Plain-text document sources →
::::

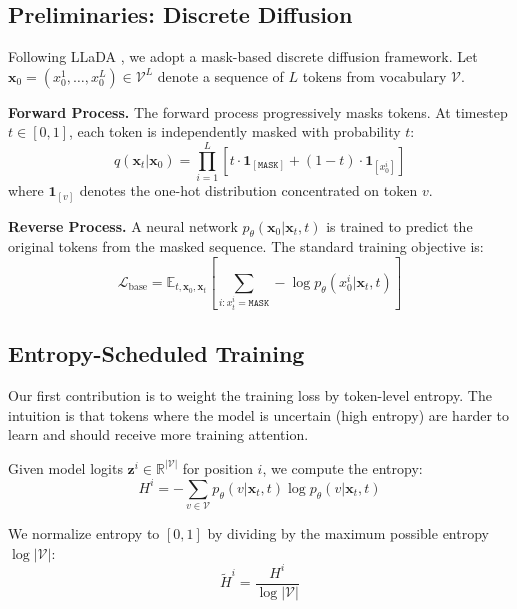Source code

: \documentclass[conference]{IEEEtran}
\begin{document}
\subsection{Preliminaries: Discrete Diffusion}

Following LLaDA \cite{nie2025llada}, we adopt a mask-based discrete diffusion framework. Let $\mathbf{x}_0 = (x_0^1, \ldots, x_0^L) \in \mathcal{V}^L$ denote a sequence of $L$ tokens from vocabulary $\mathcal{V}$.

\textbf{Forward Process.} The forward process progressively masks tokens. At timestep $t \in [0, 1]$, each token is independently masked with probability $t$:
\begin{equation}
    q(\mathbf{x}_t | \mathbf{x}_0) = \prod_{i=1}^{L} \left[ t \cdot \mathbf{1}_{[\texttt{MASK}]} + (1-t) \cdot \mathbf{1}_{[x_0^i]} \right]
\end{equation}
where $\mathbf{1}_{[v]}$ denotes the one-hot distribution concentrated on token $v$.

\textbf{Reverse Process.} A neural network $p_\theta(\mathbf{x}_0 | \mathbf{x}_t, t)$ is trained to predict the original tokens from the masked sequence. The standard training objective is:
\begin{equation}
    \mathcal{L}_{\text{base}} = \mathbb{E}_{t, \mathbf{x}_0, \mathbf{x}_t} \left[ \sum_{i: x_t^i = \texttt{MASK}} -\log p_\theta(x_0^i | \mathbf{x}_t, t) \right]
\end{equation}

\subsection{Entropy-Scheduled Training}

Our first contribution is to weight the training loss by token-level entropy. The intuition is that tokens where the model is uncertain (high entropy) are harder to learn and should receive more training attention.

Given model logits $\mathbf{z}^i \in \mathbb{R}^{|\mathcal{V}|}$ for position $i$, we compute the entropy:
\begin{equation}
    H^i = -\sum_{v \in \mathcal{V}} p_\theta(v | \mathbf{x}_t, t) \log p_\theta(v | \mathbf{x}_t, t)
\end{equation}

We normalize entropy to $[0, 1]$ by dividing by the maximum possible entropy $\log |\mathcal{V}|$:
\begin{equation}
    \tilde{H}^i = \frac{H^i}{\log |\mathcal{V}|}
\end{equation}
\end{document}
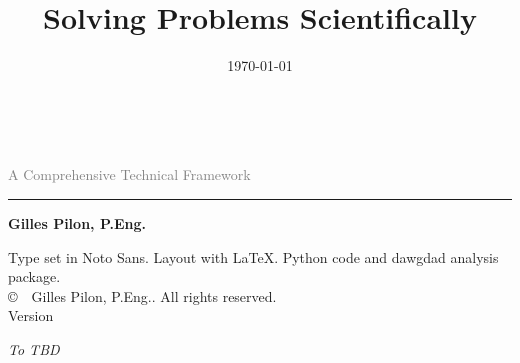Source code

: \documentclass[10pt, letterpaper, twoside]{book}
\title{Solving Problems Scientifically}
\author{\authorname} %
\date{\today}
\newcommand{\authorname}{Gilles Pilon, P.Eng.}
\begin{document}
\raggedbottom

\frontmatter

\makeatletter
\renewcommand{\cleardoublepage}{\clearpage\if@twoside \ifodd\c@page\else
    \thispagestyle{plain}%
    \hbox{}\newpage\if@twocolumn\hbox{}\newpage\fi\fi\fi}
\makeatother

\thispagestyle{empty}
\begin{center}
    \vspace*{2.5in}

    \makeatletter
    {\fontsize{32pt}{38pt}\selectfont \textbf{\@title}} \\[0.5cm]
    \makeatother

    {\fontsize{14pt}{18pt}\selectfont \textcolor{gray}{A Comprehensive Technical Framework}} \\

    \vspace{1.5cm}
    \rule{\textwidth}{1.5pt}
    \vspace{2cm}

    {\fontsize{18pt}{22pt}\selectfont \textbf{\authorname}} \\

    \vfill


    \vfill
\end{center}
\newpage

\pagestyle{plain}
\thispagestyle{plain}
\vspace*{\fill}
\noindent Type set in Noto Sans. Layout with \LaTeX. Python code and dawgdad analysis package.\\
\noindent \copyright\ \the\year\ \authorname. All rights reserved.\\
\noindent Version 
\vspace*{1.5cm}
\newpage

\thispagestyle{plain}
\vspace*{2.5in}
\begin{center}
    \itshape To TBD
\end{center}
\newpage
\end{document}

::::

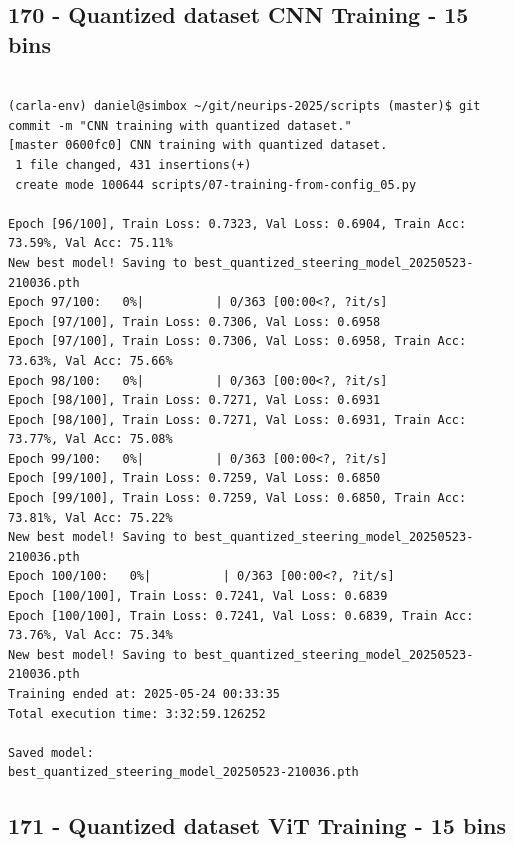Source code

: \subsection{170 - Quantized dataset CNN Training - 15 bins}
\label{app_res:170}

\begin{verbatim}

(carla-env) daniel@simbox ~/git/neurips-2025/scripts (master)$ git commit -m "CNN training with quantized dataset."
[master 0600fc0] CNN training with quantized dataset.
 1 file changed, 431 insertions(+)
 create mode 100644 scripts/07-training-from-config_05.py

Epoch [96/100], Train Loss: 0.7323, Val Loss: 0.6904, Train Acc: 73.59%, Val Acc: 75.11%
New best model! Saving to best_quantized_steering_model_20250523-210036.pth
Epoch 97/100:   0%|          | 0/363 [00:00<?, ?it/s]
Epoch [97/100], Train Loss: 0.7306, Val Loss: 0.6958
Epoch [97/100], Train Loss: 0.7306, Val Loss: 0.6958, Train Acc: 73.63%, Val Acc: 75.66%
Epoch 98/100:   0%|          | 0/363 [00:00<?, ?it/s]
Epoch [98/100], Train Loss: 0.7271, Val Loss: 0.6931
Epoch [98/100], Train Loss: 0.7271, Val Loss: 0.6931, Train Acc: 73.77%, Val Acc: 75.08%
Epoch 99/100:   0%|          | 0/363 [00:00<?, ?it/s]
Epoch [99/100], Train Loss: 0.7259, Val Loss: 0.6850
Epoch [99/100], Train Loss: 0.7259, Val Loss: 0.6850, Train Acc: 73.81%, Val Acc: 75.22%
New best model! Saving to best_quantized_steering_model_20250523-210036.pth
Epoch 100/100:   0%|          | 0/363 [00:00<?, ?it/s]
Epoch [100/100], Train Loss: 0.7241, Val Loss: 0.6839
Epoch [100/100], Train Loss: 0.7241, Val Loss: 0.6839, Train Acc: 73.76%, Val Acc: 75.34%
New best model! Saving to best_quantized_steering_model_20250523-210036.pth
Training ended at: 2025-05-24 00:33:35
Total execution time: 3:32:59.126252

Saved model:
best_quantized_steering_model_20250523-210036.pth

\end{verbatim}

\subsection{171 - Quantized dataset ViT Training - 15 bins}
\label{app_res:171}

::::

TRY IT →
Please state only the number of lines above that hold the string "sequence".

ANSWER AREA →
2